The PMGSY program also has been used by Asher and Novosad (2017, 2020), who show that new roads led to a reallocation of village labor from agriculture to wage labor, by Mukherjee (2011) and Adukia et al. (2020), who examine schooling decisions, by Agarwal et al. (2021) to examine stock market participation, and by Agarwal et al. (2022), who study changes in female entrepreneurship. Shamdasani (2021) and Aggarwal (2018) have also examined the effects of this program on rural households, and find evidence of improvements in productivity for affected villages. Our paper makes three clear contributions relative to these studies. First, while Asher and Novosad (2020) find that in an average rural village in India, which typically lacks access to credit in rural India, roads have little impact on economic outcomes, we show that it is possible to see some benefits of connectivity in regions with better access to finance. This is a key difference: such complementarity between physical and financial infrastructures highlights that policy makers might need to address multiple hindrances simultaneously to spur growth. It also suggests that accounting for the possibility of heterogeneous impact is important for policy evaluation. Second, our outcome of interest—financing responses to productivity shocks—is very different from any of these papers, yet such allocative efficiency issues are first-order in finance. Third, our unique individual-loan-level data set allows us to study who benefits from such financing; this is an independently important question from the point of view of the distributional effects of infrastructure and inequality.
Our evidence also adds to extant literature estimating the effects of public infrastructure in low- and middle-income countries. This literature generally finds economically meaningful effects of such projects on a wide range of outcomes. Specifically, transportation infrastructure has been shown to raise the value of agricultural land (Donaldson and Hornbeck 2016), increase agricultural trade and income (Donaldson 2018), reduce the risk of famine (Burgess and Donaldson 2012), increase migration (Morten and Oliveira 2014), and accelerate urban decentralization (Baum-Snow et al. 2017). In addition, the evidence is mixed about whether transportation costs can increase (Ghani et al. 2016, 2017; Storeygard 2016), decrease (Faber 2014) or leave unchanged (Banerjee et al. 2020) growth rates in local economic activity. Relative to these papers, our bank data set allows us to present novel evidence on detailed rural financing outcomes, and our district-level analysis allows us to document the complementarity of physical infrastructure and financial development.
Finally, the empirical literature has often found mixed evidence on the effects of infrastructure on inequality.
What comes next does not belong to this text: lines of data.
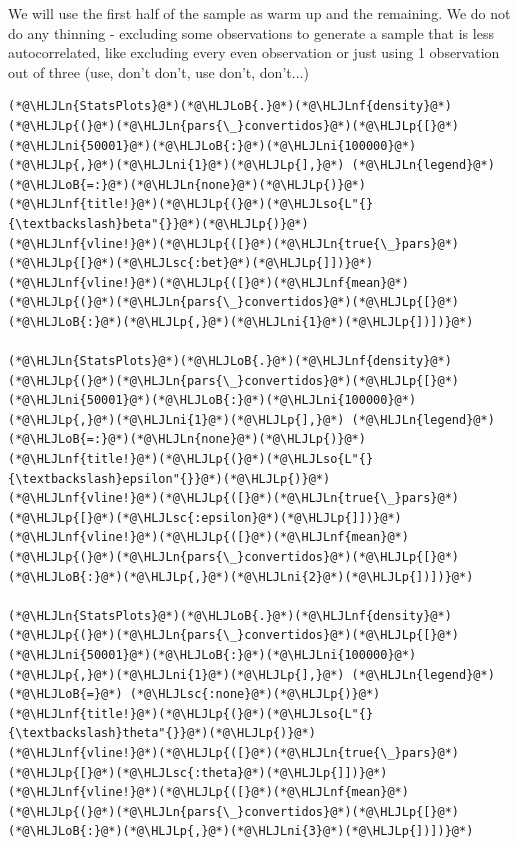 \documentclass[12pt,a4paper]{article}
\newcommand{\HLJLn}[1]{#1}
\newcommand{\HLJLnf}[1]{\textcolor[RGB]{66,102,213}{#1}}
\newcommand{\HLJLsc}[1]{\textcolor[RGB]{201,61,57}{#1}}
\newcommand{\HLJLso}[1]{\textcolor[RGB]{201,61,57}{#1}}
\newcommand{\HLJLni}[1]{\textcolor[RGB]{59,151,46}{#1}}
\newcommand{\HLJLoB}[1]{\textcolor[RGB]{102,102,102}{\textbf{#1}}}
\newcommand{\HLJLp}[1]{#1}
\begin{document}
We will use the first half of the sample as warm up and the remaining. We do not do any thinning - excluding some observations to generate a sample that is less autocorrelated, like excluding every even observation or just using 1 observation out of three (use, don't don't, use don't, don't...)


\begin{lstlisting}
(*@\HLJLn{StatsPlots}@*)(*@\HLJLoB{.}@*)(*@\HLJLnf{density}@*)(*@\HLJLp{(}@*)(*@\HLJLn{pars{\_}convertidos}@*)(*@\HLJLp{[}@*)(*@\HLJLni{50001}@*)(*@\HLJLoB{:}@*)(*@\HLJLni{100000}@*)(*@\HLJLp{,}@*)(*@\HLJLni{1}@*)(*@\HLJLp{],}@*) (*@\HLJLn{legend}@*) (*@\HLJLoB{=:}@*)(*@\HLJLn{none}@*)(*@\HLJLp{)}@*)
(*@\HLJLnf{title!}@*)(*@\HLJLp{(}@*)(*@\HLJLso{L"{}{\textbackslash}beta"{}}@*)(*@\HLJLp{)}@*)
(*@\HLJLnf{vline!}@*)(*@\HLJLp{([}@*)(*@\HLJLn{true{\_}pars}@*)(*@\HLJLp{[}@*)(*@\HLJLsc{:bet}@*)(*@\HLJLp{]])}@*)
(*@\HLJLnf{vline!}@*)(*@\HLJLp{([}@*)(*@\HLJLnf{mean}@*)(*@\HLJLp{(}@*)(*@\HLJLn{pars{\_}convertidos}@*)(*@\HLJLp{[}@*)(*@\HLJLoB{:}@*)(*@\HLJLp{,}@*)(*@\HLJLni{1}@*)(*@\HLJLp{])])}@*)

(*@\HLJLn{StatsPlots}@*)(*@\HLJLoB{.}@*)(*@\HLJLnf{density}@*)(*@\HLJLp{(}@*)(*@\HLJLn{pars{\_}convertidos}@*)(*@\HLJLp{[}@*)(*@\HLJLni{50001}@*)(*@\HLJLoB{:}@*)(*@\HLJLni{100000}@*)(*@\HLJLp{,}@*)(*@\HLJLni{1}@*)(*@\HLJLp{],}@*) (*@\HLJLn{legend}@*) (*@\HLJLoB{=:}@*)(*@\HLJLn{none}@*)(*@\HLJLp{)}@*)
(*@\HLJLnf{title!}@*)(*@\HLJLp{(}@*)(*@\HLJLso{L"{}{\textbackslash}epsilon"{}}@*)(*@\HLJLp{)}@*)
(*@\HLJLnf{vline!}@*)(*@\HLJLp{([}@*)(*@\HLJLn{true{\_}pars}@*)(*@\HLJLp{[}@*)(*@\HLJLsc{:epsilon}@*)(*@\HLJLp{]])}@*)
(*@\HLJLnf{vline!}@*)(*@\HLJLp{([}@*)(*@\HLJLnf{mean}@*)(*@\HLJLp{(}@*)(*@\HLJLn{pars{\_}convertidos}@*)(*@\HLJLp{[}@*)(*@\HLJLoB{:}@*)(*@\HLJLp{,}@*)(*@\HLJLni{2}@*)(*@\HLJLp{])])}@*)

(*@\HLJLn{StatsPlots}@*)(*@\HLJLoB{.}@*)(*@\HLJLnf{density}@*)(*@\HLJLp{(}@*)(*@\HLJLn{pars{\_}convertidos}@*)(*@\HLJLp{[}@*)(*@\HLJLni{50001}@*)(*@\HLJLoB{:}@*)(*@\HLJLni{100000}@*)(*@\HLJLp{,}@*)(*@\HLJLni{1}@*)(*@\HLJLp{],}@*) (*@\HLJLn{legend}@*) (*@\HLJLoB{=}@*) (*@\HLJLsc{:none}@*)(*@\HLJLp{)}@*)
(*@\HLJLnf{title!}@*)(*@\HLJLp{(}@*)(*@\HLJLso{L"{}{\textbackslash}theta"{}}@*)(*@\HLJLp{)}@*)
(*@\HLJLnf{vline!}@*)(*@\HLJLp{([}@*)(*@\HLJLn{true{\_}pars}@*)(*@\HLJLp{[}@*)(*@\HLJLsc{:theta}@*)(*@\HLJLp{]])}@*)
(*@\HLJLnf{vline!}@*)(*@\HLJLp{([}@*)(*@\HLJLnf{mean}@*)(*@\HLJLp{(}@*)(*@\HLJLn{pars{\_}convertidos}@*)(*@\HLJLp{[}@*)(*@\HLJLoB{:}@*)(*@\HLJLp{,}@*)(*@\HLJLni{3}@*)(*@\HLJLp{])])}@*)


\end{lstlisting}
\end{document}

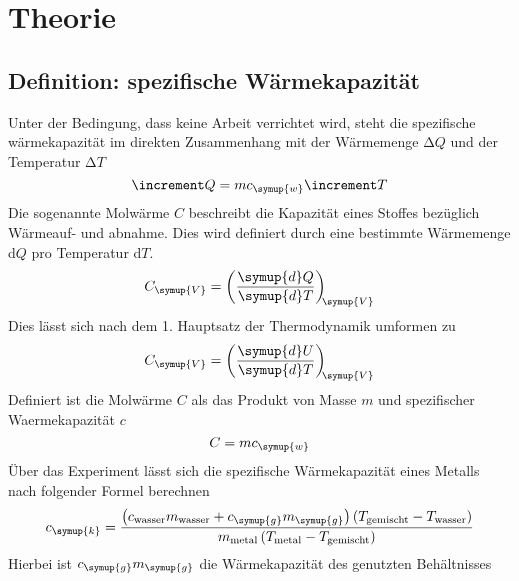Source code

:\section{Theorie}
\label{sec:Theorie}
\subsection{Definition: spezifische Wärmekapazität}
Unter der Bedingung, dass keine Arbeit verrichtet wird, steht die spezifische
wärmekapazität im direkten Zusammenhang mit der Wärmemenge $\increment Q$ und
der Temperatur $\increment T$
\begin{equation}
  \increment Q = mc_\symup{w}\increment T
\end{equation}
Die sogenannte Molwärme $C$ beschreibt die Kapazität eines Stoffes bezüglich
Wärmeauf- und abnahme. Dies wird definiert durch eine bestimmte Wärmemenge
d$Q$ pro Temperatur d$T$.
\begin{equation}
  C_\symup{V} = \left(\frac{\symup{d}Q}{\symup{d}T}\right)_{\!\!\symup{V}}
\end{equation}
Dies lässt sich nach dem 1. Hauptsatz der Thermodynamik umformen zu
\begin{equation}
  C_\symup{V} = \left(\frac{\symup{d}U}{\symup{d}T}\right)_{\!\!\symup{V}}
  \label{eqn:CVdif}
\end{equation}
Definiert ist die Molwärme $C$ als das Produkt von Masse $m$ und spezifischer
Waermekapazität $c$
\begin{equation}
  C = mc_\symup{w}
\end{equation}
Über das Experiment lässt sich die spezifische Wärmekapazität eines Metalls
nach folgender Formel berechnen
\begin{equation}
  c_\symup{k} = \frac{\left(c_\text{wasser}m_\text{wasser}+c_\symup{g}m_\symup{g}\right)
\left(T_\text{gemischt}-T_\text{wasser}\right)}{m_\text{metal}\left(T_\text{metal}-T_\text{gemischt}\right)}
\label{eqn:ckauswertung}
\end{equation}
Hierbei ist $c_\symup{g}m_\symup{g}$ die Wärmekapazität des genutzten
Behältnisses
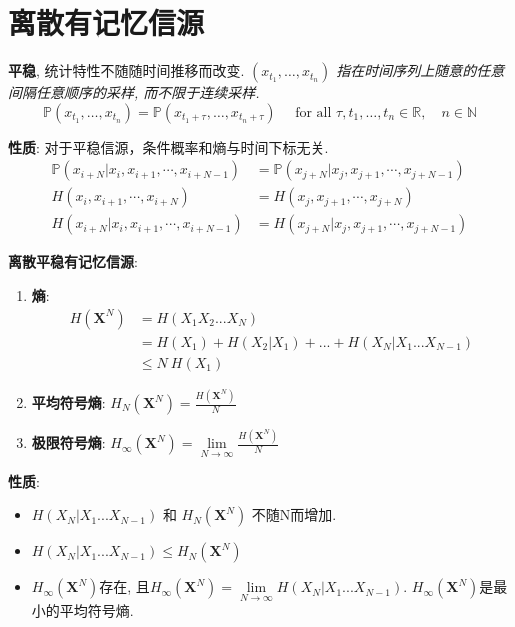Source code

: \documentclass{article}
\newcommand{\env}[2]{\begin{#1}#2\end{#1}}
\newcommand{\defi}[2]{\textbf{#1}, #2}
\newcommand{\bb}{\boldsymbol}
\newcommand{\P}{\mathbb P}
\newcommand{\l}{\left}
\newcommand{\r}{\right}
\begin{document}
    \section{离散有记忆信源}
            
            \defi{平稳}{统计特性不随随时间推移而改变. \textit{$\l(x_{t_1}, \ldots, x_{t_{n}}\r)$ 指在时间序列上随意的任意间隔任意顺序的采样, 而不限于连续采样.}
                \[ \P\l(x_{t_1}, \ldots, x_{t_{n}}\r) = \P\l(x_{t_1+\tau}, \ldots, x_{t_{n}+\tau}\r) \quad \text { for all } \tau, t_1, \ldots, t_{n} \in \mathbb{R}, \quad n \in \mathbb{N}\]
            }
                
                \textbf{性质}: 
                    对于平稳信源，条件概率和熵与时间下标无关.
                    \env{align*}{
                        \P\l(x_{i+N}|x_{i}, x_{i+1}, \cdots, x_{i+N-1}\r) &= \P\l(x_{j+N}|x_{j}, x_{j+1}, \cdots, x_{j+N-1}\r) \tag{条件概率}\\
                        H\l(x_{i}, x_{i+1}, \cdots, x_{i+N}\r) &= H\l(x_{j}, x_{j+1}, \cdots, x_{j+N}\r) \tag{熵}\\
                        H\l(x_{i+N}|x_{i}, x_{i+1}, \cdots, x_{i+N-1}\r) &= H\l(x_{j+N}|x_{j}, x_{j+1}, \cdots, x_{j+N-1}\r) \tag{条件熵}
                    }
                        
            \textbf{离散平稳有记忆信源}:
                \env{enumerate}{
                \item \textbf{熵}:
                    \env{align*}{
                        H(\bb X^N) 
                        &= H(X_1 X_2 ... X_N) \tag{定义}\\
                        &= H(X_1) + H(X_2|X_1) + ... + H(X_N | X_1 ... X_{N-1}) \tag{条件熵展开}\\
                        &\le N\ H(X_1) \tag{熵的不增原理}
                    }
                \item \textbf{平均符号熵}: $H_N(\bb X^N) = \frac{H(\bb X^N)}{N}$
                \item \textbf{极限符号熵}: $H_\infty(\bb X^N) = \lim\limits_{N \to \infty} \frac{H(\bb X^N)}{N}$
                }
                
                \textbf{性质}: 
                    \env{itemize}{
                    \item $H(X_N | X_1 ... X_{N-1})$ 和 $H_N(\bb X^N)$ 不随N而增加.
                    \item $H(X_N | X_1 ... X_{N-1}) \le H_N(\bb X^N)$
                    \item $H_\infty(\bb X^N)$存在, 且$H_\infty(\bb X^N) = \lim\limits_{N \to \infty} H(X_N | X_1 ... X_{N-1})$. $H_\infty(\bb X^N)$是最小的平均符号熵.
                    }
                
\end{document}
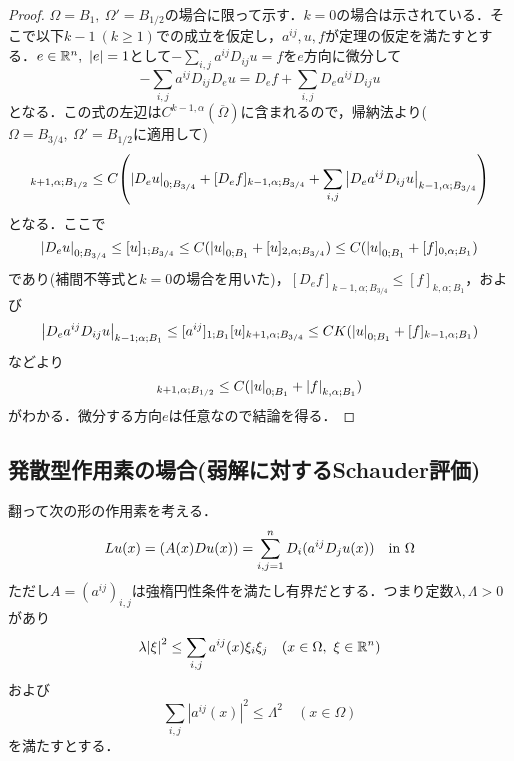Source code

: \documentclass[a4paper]{ltjsarticle}
\newcommand{\Rset}{\mathbb{R}}
\newcommand{\Om}{\Omega}
\newcommand{\Ombar}{\overline{\Omega}}
\newcommand{\inn}{\quad\text{in}\ }
\newcommand{\1}{\mathbbm{1}}
\let\div\relax
\DeclareMathOperator{\div}{\mathrm{div}}
\numberwithin{equation}{section}
\theoremstyle{definition}
\begin{document}
\begin{proof}
    $\Om=B_1,\ \Om'=B_{1/2}$の場合に限って示す．$k=0$の場合は示されている．そこで以下$k-1\ (k\geq1)$での成立を仮定し，$a^{ij},u,f$が定理の仮定を満たすとする．$e\in\Rset^n,\ \abs{e}=1$として$-\sum_{i,j}a^{ij}D_{ij}u=f$を$e$方向に微分して
    \begin{equation}
        -\sum_{i,j}a^{ij}D_{ij}D_eu=D_ef+\sum_{i,j}D_ea^{ij}D_{ij}u
    \end{equation}
    となる．この式の左辺は$C^{k-1,\alpha}(\Ombar)$に含まれるので，帰納法より($\Om=B_{3/4},\ \Om'=B_{1/2}$に適用して)
    \begin{equation}
        [D_eu]_{k+1,\alpha;B_{1/2}}\leq C\qty(\abs{D_eu}_{0;B_{3/4}}+[D_ef]_{k-1,\alpha;B_{3/4}}+\sum_{i,j}\abs{D_ea^{ij}D_{ij}u}_{k-1,\alpha;B_{3/4}})
    \end{equation}
    となる．ここで
    \begin{equation}
        \abs{D_eu}_{0;B_{3/4}}\leq [u]_{1;B_{3/4}}\leq C(\abs{u}_{0;B_1}+[u]_{2,\alpha;B_{3/4}})\leq C(\abs{u}_{0;B_1}+[f]_{0,\alpha;B_1}) 
    \end{equation}
    であり(補間不等式と$k=0$の場合を用いた)，$[D_ef]_{k-1,\alpha;B_{3/4}}\leq [f]_{k,\alpha;B_{1}}$，および
    \begin{equation}
        \abs{D_{e}a^{ij}D_{ij}u}_{k-1;\alpha;B_1}\leq [a^{ij}]_{1;B_1}[u]_{k+1,\alpha;B_{3/4}}\leq CK(\abs{u}_{0;B_1}+[f]_{k-1,\alpha;B_1})
    \end{equation}
    などより
    \begin{equation}
        [D_eu]_{k+1,\alpha;B_{1/2}}\leq C(\abs{u}_{0;B_1}+\abs{f}_{k,\alpha;B_1})
    \end{equation}
    がわかる．微分する方向$e$は任意なので結論を得る．
\end{proof}
\subsection{発散型作用素の場合(弱解に対するSchauder評価)}
翻って次の形の作用素を考える．
\begin{equation}
    Lu(x)=\div (A(x)Du(x))=\sum_{i,j=1}^n D_i(a^{ij}D_ju(x))\inn\Om
\end{equation}
ただし$A=(a^{ij})_{i,j}$は強楕円性条件を満たし有界だとする．つまり定数$\lambda,\Lambda>0$があり
\begin{equation}
    \lambda \abs{\xi}^2\leq \sum_{i,j}a^{ij}(x)\xi_i\xi_j\quad (x\in \Om,\ \xi\in\Rset^n)
\end{equation}
および
\begin{equation}
    \sum_{i,j}|a^{ij}(x)|^2\leq \Lambda^2\quad (x\in\Om ) 
\end{equation}
を満たすとする．
\end{document}
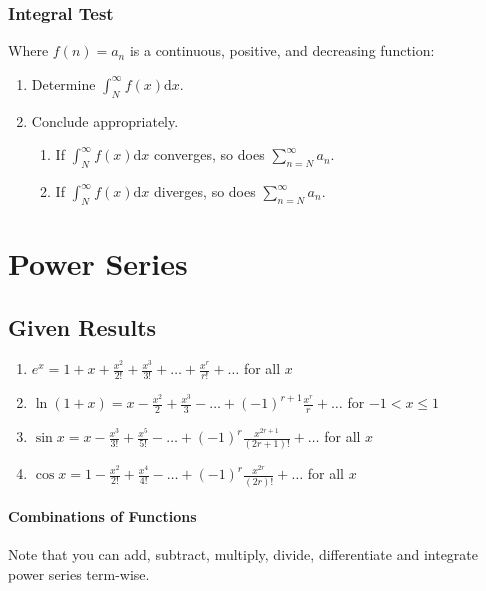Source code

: \documentclass[10pt,twoside,twocolumn]{article}
\begin{document}
\subsubsection{Integral Test}

Where $f\left(n\right)=a_{n}$ is a continuous, positive, and decreasing
function: 
\begin{enumerate}
\item Determine $\int_{N}^{\infty}f\left(x\right)\text{d}x$. 
\item Conclude appropriately.

\begin{enumerate}
\item If $\int_{N}^{\infty}f\left(x\right)\text{d}x$ converges, so does
$\sum_{n=N}^{\infty}a_{n}$. 
\item If $\int_{N}^{\infty}f\left(x\right)\text{d}x$ diverges, so does
$\sum_{n=N}^{\infty}a_{n}$. 
\end{enumerate}
\end{enumerate}

\section{Power Series}


\subsection{Given Results}
\begin{enumerate}
\item $e^{x}=1+x+\frac{x^{2}}{2!}+\frac{x^{3}}{3!}+\dots+\frac{x^{r}}{r!}+\dots$
for all $x$ 
\item $\ln\left(1+x\right)=x-\frac{x^{2}}{2}+\frac{x^{3}}{3}-\dots+\left(-1\right)^{r+1}\frac{x^{r}}{r}+\dots$
for $-1<x\leq1$ 
\item $\sin x=x-\frac{x^{3}}{3!}+\frac{x^{5}}{5!}-\dots+\left(-1\right)^{r}\frac{x^{2r+1}}{\left(2r+1\right)!}+\dots$
for all $x$ 
\item $\cos x=1-\frac{x^{2}}{2!}+\frac{x^{4}}{4!}-\dots+\left(-1\right)^{r}\frac{x^{2r}}{\left(2r\right)!}+\dots$
for all $x$ 
\end{enumerate}

\paragraph{Combinations of Functions}

Note that you can add, subtract, multiply, divide, differentiate and
integrate power series term-wise.
\end{document}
In a recent survey, Calderon and Serven (2004) note that cross-country empirical studies often find weak and suggestive evidence that infrastructure reduces inequality. Within-country studies, however, offer mixed evidence. For example, Artadi and Sala-I-Martin (2004) find that infrastructure spending may have contributed to income inequality in Africa, whereas Khandker et al. (2009) find that the poorest households in Bangladesh benefitted the most from road improvement projects. Given these mixed results, a clear need for more work on identifying the impact of road construction on local inequality emerges. Section 4 in our paper will take a modest step toward this goal.
1. Data
Our main data source is a proprietary, rural, and bank-account-level data set that we obtained from one of India’s largest private banks. One of the main obstacles limiting research questions like ours is the lack of availability of granular private financing data at the individual level, particularly in the case of small villages. Our data comes from the coastal district of Ganjam in the eastern state of Odisha, and from the mountainous districts of Tehri Garhwal, Uttarkashi, Chamoli, and Garhwal in the northern state of Uttarakhand. Note that while most of our villages within our bandwidth are in Uttarakhand (45 of 58), the density of our bank’s presence (in terms of total amount lent or number of borrowers) is substantially greater in Odisha. For example, of 1,084 villagers with whom the bank has ever had a lending relationship, 792 are from Odisha.3 Our data set contains information on individual accounts and transactions in loans over the period 2009–2014. The data also contain relatively detailed demographic information, such as the borrower’s sex, education, assets, and income, as provided at the time of the bank account opening. The bank further provides asset values and the breakdown of assets on the number of dwellings owned, the type of dwelling (brick or mud), number of livestock, etc. However, the values of these subcategories are not available.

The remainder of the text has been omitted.